> _HOW TO COMPLETE THIS TASK_
Only lines containing "gives" are wanted from the data below. Copy those lines.

> _MATERIAL PROVIDED_
=-=-=-=-=
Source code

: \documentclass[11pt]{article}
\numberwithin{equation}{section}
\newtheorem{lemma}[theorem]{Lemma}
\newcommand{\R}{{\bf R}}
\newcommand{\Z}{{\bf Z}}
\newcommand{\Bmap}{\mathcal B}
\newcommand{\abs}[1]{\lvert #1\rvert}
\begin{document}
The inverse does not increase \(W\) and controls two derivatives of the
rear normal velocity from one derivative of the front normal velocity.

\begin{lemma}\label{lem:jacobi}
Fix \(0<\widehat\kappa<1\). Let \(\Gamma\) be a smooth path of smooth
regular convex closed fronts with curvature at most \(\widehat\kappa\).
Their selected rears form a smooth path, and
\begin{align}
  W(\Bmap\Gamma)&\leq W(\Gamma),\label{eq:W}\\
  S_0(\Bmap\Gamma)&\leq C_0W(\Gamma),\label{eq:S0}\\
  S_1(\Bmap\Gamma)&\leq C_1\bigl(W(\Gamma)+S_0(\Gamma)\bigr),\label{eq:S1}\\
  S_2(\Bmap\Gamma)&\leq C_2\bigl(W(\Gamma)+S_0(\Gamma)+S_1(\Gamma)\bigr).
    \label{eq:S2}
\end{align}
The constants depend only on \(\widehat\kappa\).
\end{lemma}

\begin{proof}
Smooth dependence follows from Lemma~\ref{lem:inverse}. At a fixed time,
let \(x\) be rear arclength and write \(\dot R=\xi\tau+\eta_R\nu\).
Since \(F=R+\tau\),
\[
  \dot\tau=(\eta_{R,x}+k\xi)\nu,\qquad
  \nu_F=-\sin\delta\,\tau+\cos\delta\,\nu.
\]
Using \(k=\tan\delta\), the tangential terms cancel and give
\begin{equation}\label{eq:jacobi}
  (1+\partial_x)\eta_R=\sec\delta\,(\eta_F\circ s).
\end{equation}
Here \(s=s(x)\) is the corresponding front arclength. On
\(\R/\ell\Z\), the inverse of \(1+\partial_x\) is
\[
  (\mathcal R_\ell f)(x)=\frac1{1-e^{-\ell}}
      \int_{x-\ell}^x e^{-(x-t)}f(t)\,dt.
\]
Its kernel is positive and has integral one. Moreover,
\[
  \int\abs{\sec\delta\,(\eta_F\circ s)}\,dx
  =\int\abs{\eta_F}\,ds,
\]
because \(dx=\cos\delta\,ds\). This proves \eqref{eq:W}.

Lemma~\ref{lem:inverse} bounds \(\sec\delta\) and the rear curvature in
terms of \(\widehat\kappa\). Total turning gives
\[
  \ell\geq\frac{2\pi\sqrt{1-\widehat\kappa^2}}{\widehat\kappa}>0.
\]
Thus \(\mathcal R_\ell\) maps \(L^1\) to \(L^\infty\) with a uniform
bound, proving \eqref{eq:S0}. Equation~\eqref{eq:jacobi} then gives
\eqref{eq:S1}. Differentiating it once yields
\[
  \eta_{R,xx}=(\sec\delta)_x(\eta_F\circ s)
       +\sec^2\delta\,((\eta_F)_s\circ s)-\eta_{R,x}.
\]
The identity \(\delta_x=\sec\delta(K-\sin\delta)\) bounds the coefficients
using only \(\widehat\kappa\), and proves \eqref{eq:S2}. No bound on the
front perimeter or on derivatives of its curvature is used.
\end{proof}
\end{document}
=-=-=-=-=
> _TASK RESULT_
terms of \(\widehat\kappa\). Total turning gives
bound, proving \eqref{eq:S0}. Equation~\eqref{eq:jacobi} then gives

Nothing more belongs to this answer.